Ethiopia’s tentative approach costing them


Ethiopia came agonisingly close to winning against Zambia despite playing much of the game with 10 men.

It had been a long time coming. The Ethiopia national side’s last appearance in the African Cup of Nations finals was some three decades ago, so to be in the mix this year is a momentous feat after such an extended time out. And they have started with purpose.

Yet they lacked that cutting edge. Despite showcasing intermittent moments of brilliance, coach Sewnet Bishaw’s troops have been caught ‘overplaying’ and have, in their two opening encounters, lacked enough grit at times.

A notoriously modest footballing nation; their glory days of the 1970/80s seem all but a distant memory.

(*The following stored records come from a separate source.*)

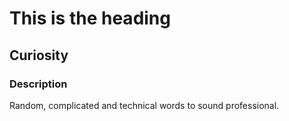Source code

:# This is the heading      
## Curiosity
### Description
Random, complicated and technical words to sound professional. 
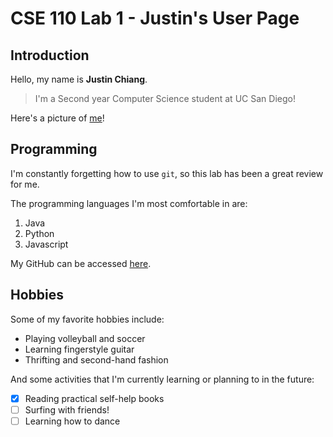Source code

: # CSE 110 Lab 1 - Justin's User Page

## Introduction

Hello, my name is **Justin Chiang**.

> I'm a Second year Computer Science student at UC San Diego!

Here's a picture of [me](img/justin_chiang.jpg)!

## Programming

I'm constantly forgetting how to use `git`, so this lab has been a great review for me.

The programming languages I'm most comfortable in are:
1. Java
2. Python
3. Javascript

My GitHub can be accessed [here](https://github.com/justin-chiang).

## Hobbies

Some of my favorite hobbies include:
- Playing volleyball and soccer
- Learning fingerstyle guitar
- Thrifting and second-hand fashion

And some activities that I'm currently learning or planning to in the future:
- [x] Reading practical self-help books
- [ ] Surfing with friends!
- [ ] Learning how to dance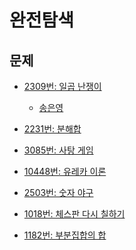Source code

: 완전탐색
=======

문제
----
 * [2309번: 일곱 난쟁이](https://www.acmicpc.net/problem/2309)
    * [송은영]()
  
 * [2231번: 분해합](https://www.acmicpc.net/problem/2231)
 * [3085번: 사탕 게임](https://www.acmicpc.net/problem/3085)
 * [10448번: 유레카 이론](https://www.acmicpc.net/problem/10448)
 * [2503번: 숫자 야구](https://www.acmicpc.net/problem/2503)
 * [1018번: 체스판 다시 칠하기](https://www.acmicpc.net/problem/1018)
 * [1182번: 부분집합의 합](https://www.acmicpc.net/problem/1182)
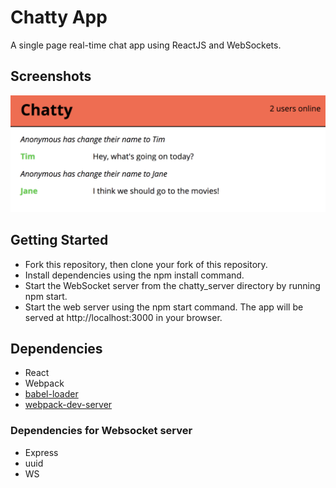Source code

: Chatty App
=====================

A single page real-time chat app using ReactJS and WebSockets.

## Screenshots

!["main chat window"](https://github.com/tim-d-williams/chatty_app/blob/master/docs/main-chat.png)

## Getting Started

- Fork this repository, then clone your fork of this repository.
- Install dependencies using the npm install command.
- Start the WebSocket server from the chatty_server directory by running npm start.
- Start the web server using the npm start command. The app will be served at http://localhost:3000 in your browser.

## Dependencies

* React
* Webpack
* [babel-loader](https://github.com/babel/babel-loader)
* [webpack-dev-server](https://github.com/webpack/webpack-dev-server)

### Dependencies for Websocket server
* Express
* uuid
* WS


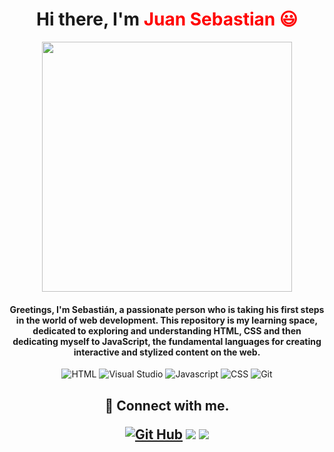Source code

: <h1 align="center">
Hi there, I'm <span style="color:Red"> Juan Sebastian 😃 
</h1>

<p align="center"> 
    <image src="https://github.com/JuanSeCortes/learn-programming/assets/152464350/877b803c-d02f-4998-a4fe-2f0ccb549572" width="400">

<h4 align="center"> Greetings, I'm Sebastián, a passionate person who is taking his first steps in the world of web development. This repository is my learning space, dedicated to exploring and understanding HTML, CSS and then dedicating myself to JavaScript, the fundamental languages for creating interactive and stylized content on the web.
</h4> 

</p>

<p align="center">
    <img src="https://img.shields.io/badge/html5-%23E34F26.svg?style=for-the-badge&logo=html5&logoColor=white" alt="HTML">
    <img src="https://img.shields.io/badge/Visual%20Studio%20Code-0078d7.svg?style=for-the-badge&logo=visual-studio-code&logoColor=white" alt="Visual Studio">
    <img src="https://img.shields.io/badge/javascript-%23323330.svg?style=for-the-badge&logo=javascript&logoColor=%23F7DF1E" alt="Javascript">
    <img src="https://img.shields.io/badge/css3-%231572B6.svg?style=for-the-badge&logo=css3&logoColor=white" alt="CSS">
    <img src="https://img.shields.io/badge/git-%23F05033.svg?style=for-the-badge&logo=git&logoColor=white" alt="Git">
    </p>

<h2 align="center">
  🤝 Connect with me.
<p aling="center">
    <a href="https://github.com/JuanSeCortes"><img src="https://img.shields.io/badge/github-%23121011.svg?style=for-the-badge&logo=github&logoColor=white" alt="Git Hub"></a>
    <a href="https://www.instagram.com/juan_se68/?next=%2F"><img src="https://img.shields.io/badge/Instagram-E4405F?style=for-the-badge&logo=instagram&logoColor=white"></a>
    <a href="https://api.whatsapp.com/send/?phone=%2B573005737847&text&type=phone_number&app_absent=0"><img src="https://img.shields.io/badge/WhatsApp-25D366?style=for-the-badge&logo=whatsapp&logoColor=white"></a>
    
</p>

Development has been stunted since, and although there have been glimpses of promise, the infrastructure and resources are just not apparent.

The team have played some aesthetically pleasing stuff so far yet operate bottom place in Group C with just the single point – which they collected in the opener against reigning champions Zambia.

Adane Girma, the national side’s leading talisman with over 30 caps for his country, scored in the 1-1 draw which gave their supporters some hope heading into the next game. If Ethiopia are going to turn things around, he is likely to be behind it.

22-year-old midfield enforcer Shimelis Bekele, solid defensive unit Aynalem Hailu and classy no.8 Asrat Megersa are others that have impressed so far. The team’s style and passing exploits is what constitutes the modern football team.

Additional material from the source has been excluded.